“This guy is a wordsmith extraordinaire! ‘The Layout,’ in all its complexity, is a work of art, the likes of which I haven't enjoyed as much in years.” - Robert Denbleyker, Respiratory Practitioner
About the Story
Here is a story ― or rather two stories conjoined ― about the symbiosis of imagination and fact; about the nostalgic romance of the railroad and its much more somber reality.
A Depression Era southern town suffers a series of inexplicable tragedies in the carnage of train wrecks, human frailty and a darkly wondrous season where nature seems intent on breaking all of its own rules.
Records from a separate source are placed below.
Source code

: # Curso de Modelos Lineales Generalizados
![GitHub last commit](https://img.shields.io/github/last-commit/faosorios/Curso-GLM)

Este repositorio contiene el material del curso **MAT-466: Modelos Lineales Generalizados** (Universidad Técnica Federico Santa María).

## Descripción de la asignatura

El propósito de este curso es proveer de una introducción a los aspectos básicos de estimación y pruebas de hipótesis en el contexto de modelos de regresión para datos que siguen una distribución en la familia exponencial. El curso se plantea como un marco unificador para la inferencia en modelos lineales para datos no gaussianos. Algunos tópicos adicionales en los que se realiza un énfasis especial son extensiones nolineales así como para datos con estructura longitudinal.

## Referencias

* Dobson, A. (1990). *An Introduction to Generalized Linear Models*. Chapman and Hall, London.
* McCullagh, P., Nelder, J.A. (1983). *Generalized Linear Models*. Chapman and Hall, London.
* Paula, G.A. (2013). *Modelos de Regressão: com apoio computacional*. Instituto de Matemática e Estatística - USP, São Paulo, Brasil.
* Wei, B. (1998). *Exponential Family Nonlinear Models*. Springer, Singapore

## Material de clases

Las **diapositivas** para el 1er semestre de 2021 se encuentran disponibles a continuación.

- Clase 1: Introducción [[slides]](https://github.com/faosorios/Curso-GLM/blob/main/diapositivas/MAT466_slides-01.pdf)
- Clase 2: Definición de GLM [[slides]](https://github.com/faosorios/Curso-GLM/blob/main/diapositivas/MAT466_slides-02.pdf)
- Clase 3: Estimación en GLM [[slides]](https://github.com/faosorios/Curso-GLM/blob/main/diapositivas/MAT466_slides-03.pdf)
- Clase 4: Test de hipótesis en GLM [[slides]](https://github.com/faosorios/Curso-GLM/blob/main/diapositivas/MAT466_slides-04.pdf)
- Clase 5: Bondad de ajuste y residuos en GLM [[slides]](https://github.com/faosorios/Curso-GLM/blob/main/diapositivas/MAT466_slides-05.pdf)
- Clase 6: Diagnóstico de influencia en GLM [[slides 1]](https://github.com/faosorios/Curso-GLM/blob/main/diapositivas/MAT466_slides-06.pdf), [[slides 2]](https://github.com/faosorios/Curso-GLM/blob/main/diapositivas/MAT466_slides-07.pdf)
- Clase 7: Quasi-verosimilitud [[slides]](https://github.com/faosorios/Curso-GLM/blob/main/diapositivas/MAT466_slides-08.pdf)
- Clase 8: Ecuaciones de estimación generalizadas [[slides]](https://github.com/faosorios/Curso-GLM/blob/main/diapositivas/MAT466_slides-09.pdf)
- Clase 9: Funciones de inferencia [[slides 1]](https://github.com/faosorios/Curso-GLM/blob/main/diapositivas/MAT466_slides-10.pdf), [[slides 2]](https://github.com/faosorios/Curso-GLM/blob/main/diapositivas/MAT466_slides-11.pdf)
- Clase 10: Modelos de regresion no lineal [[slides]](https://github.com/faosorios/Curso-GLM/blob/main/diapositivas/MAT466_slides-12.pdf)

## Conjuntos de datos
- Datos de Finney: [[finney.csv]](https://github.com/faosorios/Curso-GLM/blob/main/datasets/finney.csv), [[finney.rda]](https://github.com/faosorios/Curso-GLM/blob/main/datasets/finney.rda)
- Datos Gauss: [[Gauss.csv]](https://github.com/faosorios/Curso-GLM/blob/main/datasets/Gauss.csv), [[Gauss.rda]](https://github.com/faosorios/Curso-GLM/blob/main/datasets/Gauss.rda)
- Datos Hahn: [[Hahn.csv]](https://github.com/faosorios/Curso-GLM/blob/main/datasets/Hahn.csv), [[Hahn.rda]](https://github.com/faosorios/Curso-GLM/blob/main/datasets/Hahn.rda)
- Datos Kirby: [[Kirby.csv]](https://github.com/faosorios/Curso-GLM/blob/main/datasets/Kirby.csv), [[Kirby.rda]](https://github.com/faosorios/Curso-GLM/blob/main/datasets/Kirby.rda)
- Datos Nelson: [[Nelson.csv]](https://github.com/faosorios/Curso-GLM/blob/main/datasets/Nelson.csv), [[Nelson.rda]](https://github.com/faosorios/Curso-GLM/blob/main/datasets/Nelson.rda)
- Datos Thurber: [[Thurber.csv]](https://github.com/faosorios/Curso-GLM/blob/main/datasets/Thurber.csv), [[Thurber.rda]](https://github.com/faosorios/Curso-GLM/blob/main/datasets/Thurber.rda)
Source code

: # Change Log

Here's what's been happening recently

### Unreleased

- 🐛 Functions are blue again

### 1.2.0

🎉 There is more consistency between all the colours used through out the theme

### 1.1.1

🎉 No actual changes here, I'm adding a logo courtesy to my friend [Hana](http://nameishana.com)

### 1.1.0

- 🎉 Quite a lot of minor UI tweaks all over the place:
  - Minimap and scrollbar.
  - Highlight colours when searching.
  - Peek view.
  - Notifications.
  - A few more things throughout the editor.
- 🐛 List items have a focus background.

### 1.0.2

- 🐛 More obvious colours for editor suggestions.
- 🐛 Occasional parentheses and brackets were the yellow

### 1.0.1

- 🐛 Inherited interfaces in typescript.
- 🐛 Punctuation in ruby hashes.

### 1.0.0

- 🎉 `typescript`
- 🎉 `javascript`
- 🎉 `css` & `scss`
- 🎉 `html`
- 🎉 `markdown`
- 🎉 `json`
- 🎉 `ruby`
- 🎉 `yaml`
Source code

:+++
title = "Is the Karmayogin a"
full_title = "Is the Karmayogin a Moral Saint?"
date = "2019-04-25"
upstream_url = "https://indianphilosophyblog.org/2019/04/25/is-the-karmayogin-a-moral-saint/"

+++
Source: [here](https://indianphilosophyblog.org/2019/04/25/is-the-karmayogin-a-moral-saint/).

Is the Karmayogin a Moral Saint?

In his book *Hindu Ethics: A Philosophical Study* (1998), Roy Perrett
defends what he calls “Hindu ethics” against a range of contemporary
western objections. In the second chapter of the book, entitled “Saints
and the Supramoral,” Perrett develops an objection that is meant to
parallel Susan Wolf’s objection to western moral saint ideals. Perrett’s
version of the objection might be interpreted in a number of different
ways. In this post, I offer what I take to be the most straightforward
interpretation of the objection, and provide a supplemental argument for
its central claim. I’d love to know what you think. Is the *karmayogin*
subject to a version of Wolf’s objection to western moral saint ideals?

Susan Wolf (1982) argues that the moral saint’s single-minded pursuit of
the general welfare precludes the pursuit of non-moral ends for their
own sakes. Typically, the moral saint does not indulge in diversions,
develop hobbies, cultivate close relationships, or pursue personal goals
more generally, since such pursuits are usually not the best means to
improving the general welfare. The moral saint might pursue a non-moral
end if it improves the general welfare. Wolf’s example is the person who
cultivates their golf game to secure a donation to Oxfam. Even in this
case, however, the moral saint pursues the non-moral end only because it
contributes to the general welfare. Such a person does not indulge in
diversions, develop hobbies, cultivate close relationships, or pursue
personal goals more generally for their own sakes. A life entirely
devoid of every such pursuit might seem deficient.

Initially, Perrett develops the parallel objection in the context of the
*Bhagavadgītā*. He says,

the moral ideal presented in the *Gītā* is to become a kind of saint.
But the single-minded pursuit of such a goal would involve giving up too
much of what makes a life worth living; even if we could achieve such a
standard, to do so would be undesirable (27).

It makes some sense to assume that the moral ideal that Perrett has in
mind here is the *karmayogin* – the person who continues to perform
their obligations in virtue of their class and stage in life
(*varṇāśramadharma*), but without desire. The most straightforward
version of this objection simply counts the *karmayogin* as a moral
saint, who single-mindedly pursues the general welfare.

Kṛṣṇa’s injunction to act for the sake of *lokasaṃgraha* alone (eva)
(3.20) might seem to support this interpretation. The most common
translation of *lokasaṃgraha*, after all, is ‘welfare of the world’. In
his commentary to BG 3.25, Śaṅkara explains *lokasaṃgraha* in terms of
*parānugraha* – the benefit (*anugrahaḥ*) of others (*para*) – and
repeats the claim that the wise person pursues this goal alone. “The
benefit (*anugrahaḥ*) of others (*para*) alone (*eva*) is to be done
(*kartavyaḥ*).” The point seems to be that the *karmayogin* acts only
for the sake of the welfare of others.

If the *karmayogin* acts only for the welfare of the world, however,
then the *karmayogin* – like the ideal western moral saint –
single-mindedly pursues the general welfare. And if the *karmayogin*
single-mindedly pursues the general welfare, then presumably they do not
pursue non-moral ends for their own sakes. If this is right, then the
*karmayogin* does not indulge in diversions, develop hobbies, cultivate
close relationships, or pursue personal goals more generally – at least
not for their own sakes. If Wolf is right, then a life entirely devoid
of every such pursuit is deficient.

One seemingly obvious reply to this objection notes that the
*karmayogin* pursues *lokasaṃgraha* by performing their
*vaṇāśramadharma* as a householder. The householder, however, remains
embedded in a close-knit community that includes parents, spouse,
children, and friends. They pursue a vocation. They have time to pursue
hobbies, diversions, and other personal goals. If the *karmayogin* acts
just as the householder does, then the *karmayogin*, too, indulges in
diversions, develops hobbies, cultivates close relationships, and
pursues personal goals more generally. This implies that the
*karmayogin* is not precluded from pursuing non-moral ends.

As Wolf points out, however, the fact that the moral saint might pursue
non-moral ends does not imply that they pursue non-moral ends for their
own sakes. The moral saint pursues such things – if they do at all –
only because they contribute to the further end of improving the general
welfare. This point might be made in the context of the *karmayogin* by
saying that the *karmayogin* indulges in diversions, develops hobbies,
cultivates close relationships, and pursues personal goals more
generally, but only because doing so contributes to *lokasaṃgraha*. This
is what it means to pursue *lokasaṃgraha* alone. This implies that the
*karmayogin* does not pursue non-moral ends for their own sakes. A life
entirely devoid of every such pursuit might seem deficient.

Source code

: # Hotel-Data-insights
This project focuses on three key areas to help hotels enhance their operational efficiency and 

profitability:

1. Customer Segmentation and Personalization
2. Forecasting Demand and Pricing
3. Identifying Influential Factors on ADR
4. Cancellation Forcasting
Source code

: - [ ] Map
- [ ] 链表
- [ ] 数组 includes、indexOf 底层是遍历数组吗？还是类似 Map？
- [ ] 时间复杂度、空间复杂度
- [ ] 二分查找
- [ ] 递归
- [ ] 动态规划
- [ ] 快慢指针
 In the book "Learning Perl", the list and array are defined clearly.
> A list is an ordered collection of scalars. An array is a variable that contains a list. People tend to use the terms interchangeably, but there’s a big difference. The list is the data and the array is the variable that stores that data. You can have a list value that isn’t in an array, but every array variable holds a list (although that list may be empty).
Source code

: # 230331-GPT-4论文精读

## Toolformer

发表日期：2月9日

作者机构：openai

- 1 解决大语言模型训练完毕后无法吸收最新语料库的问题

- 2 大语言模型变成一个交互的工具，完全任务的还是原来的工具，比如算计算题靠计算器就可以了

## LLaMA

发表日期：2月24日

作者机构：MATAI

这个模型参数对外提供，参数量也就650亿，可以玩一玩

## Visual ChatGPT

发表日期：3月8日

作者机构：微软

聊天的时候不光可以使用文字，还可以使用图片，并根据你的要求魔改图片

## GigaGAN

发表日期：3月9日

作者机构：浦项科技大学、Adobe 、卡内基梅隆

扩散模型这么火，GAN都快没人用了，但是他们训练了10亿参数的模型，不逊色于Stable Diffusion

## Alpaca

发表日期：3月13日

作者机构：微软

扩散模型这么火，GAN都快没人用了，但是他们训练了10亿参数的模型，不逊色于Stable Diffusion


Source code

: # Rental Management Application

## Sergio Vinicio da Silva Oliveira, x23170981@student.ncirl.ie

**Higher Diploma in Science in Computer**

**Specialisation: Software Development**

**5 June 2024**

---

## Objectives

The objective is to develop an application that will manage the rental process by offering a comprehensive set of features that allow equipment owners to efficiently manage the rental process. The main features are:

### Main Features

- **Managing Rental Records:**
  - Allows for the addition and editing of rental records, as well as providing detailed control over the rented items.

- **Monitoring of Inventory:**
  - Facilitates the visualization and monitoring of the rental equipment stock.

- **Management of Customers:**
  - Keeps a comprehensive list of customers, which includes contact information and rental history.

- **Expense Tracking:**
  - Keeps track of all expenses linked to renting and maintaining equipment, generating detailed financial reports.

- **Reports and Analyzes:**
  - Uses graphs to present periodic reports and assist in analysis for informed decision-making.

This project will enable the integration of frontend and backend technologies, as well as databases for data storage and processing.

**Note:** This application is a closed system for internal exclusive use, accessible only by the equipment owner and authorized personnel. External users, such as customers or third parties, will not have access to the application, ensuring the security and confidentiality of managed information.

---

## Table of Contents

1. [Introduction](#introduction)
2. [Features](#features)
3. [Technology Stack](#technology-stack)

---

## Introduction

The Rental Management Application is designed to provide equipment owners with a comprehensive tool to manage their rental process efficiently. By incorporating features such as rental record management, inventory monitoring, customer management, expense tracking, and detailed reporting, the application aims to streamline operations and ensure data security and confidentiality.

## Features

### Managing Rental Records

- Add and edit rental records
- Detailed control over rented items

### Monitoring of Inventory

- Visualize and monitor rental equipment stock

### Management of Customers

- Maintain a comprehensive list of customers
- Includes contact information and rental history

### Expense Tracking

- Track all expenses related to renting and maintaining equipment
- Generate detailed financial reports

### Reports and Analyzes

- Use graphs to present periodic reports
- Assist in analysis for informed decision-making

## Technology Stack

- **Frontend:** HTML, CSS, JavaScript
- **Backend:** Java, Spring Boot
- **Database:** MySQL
Against this backdrop, a vast panoply of characters ― a womanizing mayor, the abused wife of a sullen locomotive engineer, an honest but compromised police chief, a minister that seems to levitate, a dying junk dealer, a Black preacher caught between two worlds, a brutal company guard, a dwarf railroad executive and master manipulator, and a group of church ladies prone to gossip ― seek to comprehend and manipulate events beyond their control.
Seventy years later, in Southern California, these stories are interwoven into the social trials of Taylor Bedskirt ― a solitary widower with an obsession for trains ― who falls desperately under the spell of an aggressive and careworn waitress, earns cautious acclaim from like-minded enthusiasts, and attempts to ward off a sister intent upon giving him a "normal" life. What ensues is a trenchant and often humorous exploration of faith and cynicism and of the fictions we create and how we come to believe them.

J. David Robbins is a retired educator who has long enjoyed American history, writing and trains. He lives with his wife in Los Angeles, not far from Tayor Bedskirt’s fictional Pasadena abode.